2. Aux termes de l’article L. 521-2 du code de justice administrative : « Saisi d’une demande en ce sens justifiée par l’urgence, le juge des référés peut ordonner toutes mesures nécessaires à la sauvegarde d’une liberté fondamentale à laquelle une personne morale de droit public ou un organisme de droit privé chargé de la gestion d’un service public aurait porté, dans l’exercice d’un de ses pouvoirs, une atteinte grave et manifestement illégale. Le juge des référés se prononce dans un délai de quarante-huit heures ». En vertu de l’article L. 522-3 du même code, le juge des référés peut, par une ordonnance motivée, rejeter une requête sans instruction ni audience lorsque la condition d’urgence n’est pas remplie ou lorsqu’il apparaît manifeste, au vu de la demande, que celle-ci ne relève pas de la compétence de la juridiction administrative, qu’elle est irrecevable ou qu’elle est mal fondée.

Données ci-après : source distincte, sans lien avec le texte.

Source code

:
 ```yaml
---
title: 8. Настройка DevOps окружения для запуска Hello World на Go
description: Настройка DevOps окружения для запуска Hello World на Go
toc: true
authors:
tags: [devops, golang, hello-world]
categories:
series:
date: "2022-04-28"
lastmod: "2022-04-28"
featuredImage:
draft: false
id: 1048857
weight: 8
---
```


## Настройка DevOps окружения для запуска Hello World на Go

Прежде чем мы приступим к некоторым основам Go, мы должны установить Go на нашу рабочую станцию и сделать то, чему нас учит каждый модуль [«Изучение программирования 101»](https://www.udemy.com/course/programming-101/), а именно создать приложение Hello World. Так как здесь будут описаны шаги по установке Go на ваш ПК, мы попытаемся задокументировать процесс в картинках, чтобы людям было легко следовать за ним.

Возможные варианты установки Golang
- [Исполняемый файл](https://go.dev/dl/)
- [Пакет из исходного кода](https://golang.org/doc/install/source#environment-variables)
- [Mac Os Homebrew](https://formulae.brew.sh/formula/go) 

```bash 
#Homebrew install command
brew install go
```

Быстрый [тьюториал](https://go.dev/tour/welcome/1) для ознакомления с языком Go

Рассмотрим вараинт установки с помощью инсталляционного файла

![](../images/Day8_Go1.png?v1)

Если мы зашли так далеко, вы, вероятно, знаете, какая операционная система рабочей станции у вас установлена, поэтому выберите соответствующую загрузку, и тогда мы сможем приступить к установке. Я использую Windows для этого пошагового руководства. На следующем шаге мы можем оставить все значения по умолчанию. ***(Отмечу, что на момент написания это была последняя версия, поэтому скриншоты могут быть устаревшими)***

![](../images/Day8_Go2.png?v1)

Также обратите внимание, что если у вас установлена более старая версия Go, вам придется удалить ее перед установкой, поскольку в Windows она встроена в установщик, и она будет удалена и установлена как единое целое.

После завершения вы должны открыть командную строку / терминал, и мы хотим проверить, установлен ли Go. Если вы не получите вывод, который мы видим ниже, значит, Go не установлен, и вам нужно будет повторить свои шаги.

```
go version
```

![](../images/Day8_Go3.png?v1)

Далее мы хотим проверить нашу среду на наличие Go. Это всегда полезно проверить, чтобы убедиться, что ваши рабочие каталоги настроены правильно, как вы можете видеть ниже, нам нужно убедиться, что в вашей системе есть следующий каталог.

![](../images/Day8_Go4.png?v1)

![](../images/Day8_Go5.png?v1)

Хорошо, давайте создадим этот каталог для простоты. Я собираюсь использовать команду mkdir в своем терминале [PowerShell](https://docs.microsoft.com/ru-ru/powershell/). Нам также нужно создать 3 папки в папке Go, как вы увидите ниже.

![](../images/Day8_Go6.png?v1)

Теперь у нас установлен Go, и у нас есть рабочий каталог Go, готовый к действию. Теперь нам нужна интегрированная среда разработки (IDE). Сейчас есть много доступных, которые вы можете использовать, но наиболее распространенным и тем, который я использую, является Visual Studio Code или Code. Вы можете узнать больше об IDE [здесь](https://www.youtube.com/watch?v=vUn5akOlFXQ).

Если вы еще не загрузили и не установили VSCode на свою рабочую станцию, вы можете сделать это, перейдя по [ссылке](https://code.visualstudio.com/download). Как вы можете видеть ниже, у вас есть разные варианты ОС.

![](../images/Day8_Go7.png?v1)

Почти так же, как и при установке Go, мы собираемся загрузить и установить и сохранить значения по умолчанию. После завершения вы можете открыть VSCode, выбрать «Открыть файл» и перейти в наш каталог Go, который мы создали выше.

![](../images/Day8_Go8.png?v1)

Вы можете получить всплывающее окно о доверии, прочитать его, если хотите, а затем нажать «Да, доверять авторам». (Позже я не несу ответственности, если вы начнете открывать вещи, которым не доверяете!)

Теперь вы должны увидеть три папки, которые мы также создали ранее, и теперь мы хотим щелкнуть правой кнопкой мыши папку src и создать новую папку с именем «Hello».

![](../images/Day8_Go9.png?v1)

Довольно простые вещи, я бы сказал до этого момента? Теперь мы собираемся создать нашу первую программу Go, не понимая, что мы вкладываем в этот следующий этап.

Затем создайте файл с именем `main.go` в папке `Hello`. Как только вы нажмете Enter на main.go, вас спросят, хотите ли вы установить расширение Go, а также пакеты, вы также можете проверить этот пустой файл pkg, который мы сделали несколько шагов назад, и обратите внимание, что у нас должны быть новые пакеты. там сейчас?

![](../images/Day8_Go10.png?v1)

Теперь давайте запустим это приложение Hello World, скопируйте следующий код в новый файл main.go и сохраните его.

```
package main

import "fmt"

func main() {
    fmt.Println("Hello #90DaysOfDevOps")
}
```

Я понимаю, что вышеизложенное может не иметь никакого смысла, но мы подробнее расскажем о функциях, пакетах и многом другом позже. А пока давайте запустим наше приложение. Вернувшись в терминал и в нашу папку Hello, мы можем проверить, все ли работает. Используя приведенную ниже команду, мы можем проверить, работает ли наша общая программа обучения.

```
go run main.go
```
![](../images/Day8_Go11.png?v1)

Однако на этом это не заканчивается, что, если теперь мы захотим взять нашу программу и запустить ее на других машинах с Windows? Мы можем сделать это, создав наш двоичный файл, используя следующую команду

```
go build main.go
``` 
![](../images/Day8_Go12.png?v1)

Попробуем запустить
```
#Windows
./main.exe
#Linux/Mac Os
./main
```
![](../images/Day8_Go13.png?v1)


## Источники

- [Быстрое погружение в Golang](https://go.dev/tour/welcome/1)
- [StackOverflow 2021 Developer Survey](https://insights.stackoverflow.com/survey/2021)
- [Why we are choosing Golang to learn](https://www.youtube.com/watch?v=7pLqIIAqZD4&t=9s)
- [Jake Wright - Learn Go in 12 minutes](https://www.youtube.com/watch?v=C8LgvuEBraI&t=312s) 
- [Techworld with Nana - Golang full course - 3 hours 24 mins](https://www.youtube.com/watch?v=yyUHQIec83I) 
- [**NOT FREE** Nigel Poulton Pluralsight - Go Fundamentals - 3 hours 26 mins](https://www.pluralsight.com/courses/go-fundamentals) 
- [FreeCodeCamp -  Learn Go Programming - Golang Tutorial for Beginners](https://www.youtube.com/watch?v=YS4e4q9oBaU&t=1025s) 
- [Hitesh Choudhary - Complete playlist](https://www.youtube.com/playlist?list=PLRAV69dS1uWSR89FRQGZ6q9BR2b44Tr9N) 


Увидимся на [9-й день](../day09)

3. En distinguant les deux procédures prévues par les articles L. 521-1 et L. 521-2 mentionnés au point précédent, le législateur a entendu répondre à des situations différentes. Les conditions auxquelles est subordonnée l’application de ces dispositions ne sont pas les mêmes, non plus que les pouvoirs dont dispose le juge des référés. En particulier, le requérant qui saisit le juge des référés sur le fondement des dispositions de l’article L. 521-2 du code de justice administrative doit justifier des circonstances particulières caractérisant la nécessité pour lui de bénéficier à très bref délai d’une mesure de la nature de celles qui peuvent être ordonnées sur le fondement de cet article.
4. Si Mme A produit un courriel de son employeur l’informant que son contrat d’alternance doit être suspendu le 31 décembre 2024, cette circonstance ne peut suffire, à elle-seule, à démontrer que Mme A serait, à très brève échéance, placée dans une situation de grande précarité justifiant l’intervention du juge des référés à bref délai. Mme A ne justifie pas davantage, par ses seules allégations, que la suspension de son contrat d’alternance remettrait irrémédiablement en cause la poursuite de son cursus universitaire. La condition d’urgence particulière requise par les dispositions de l’article L. 521-2 du code de justice administrative ne peut donc être regardée comme remplie.
5. Il résulte de ce qui précède, sans qu’il soit besoin de se prononcer sur l’existence d’une atteinte grave et manifestement illégale à une liberté fondamentale, que la requête de Mme A doit être rejetée en application de l’article L. 522-3 du même code, en toutes ses conclusions, y compris celles tendant au bénéfice de l’aide juridictionnelle à titre provisoire et celles relatives aux frais de l’instance.
O R D O N N E :
Article 1er : La requête de Mme A est rejetée.
Article 2 : La présente ordonnance sera notifiée à Mme B A.
Une copie sera adressée pour information au préfet du Nord.
Fait à Lille, le 13 janvier 2025.
Le juge des référés,
Signé
D. TERME
La République mande et ordonne au ministre de l’intérieur en ce qui le concerne ou à tous commissaires de justice à ce requis en ce qui concerne les voies de droit commun contre les parties privées, de pourvoir à l’exécution de la présente ordonnance.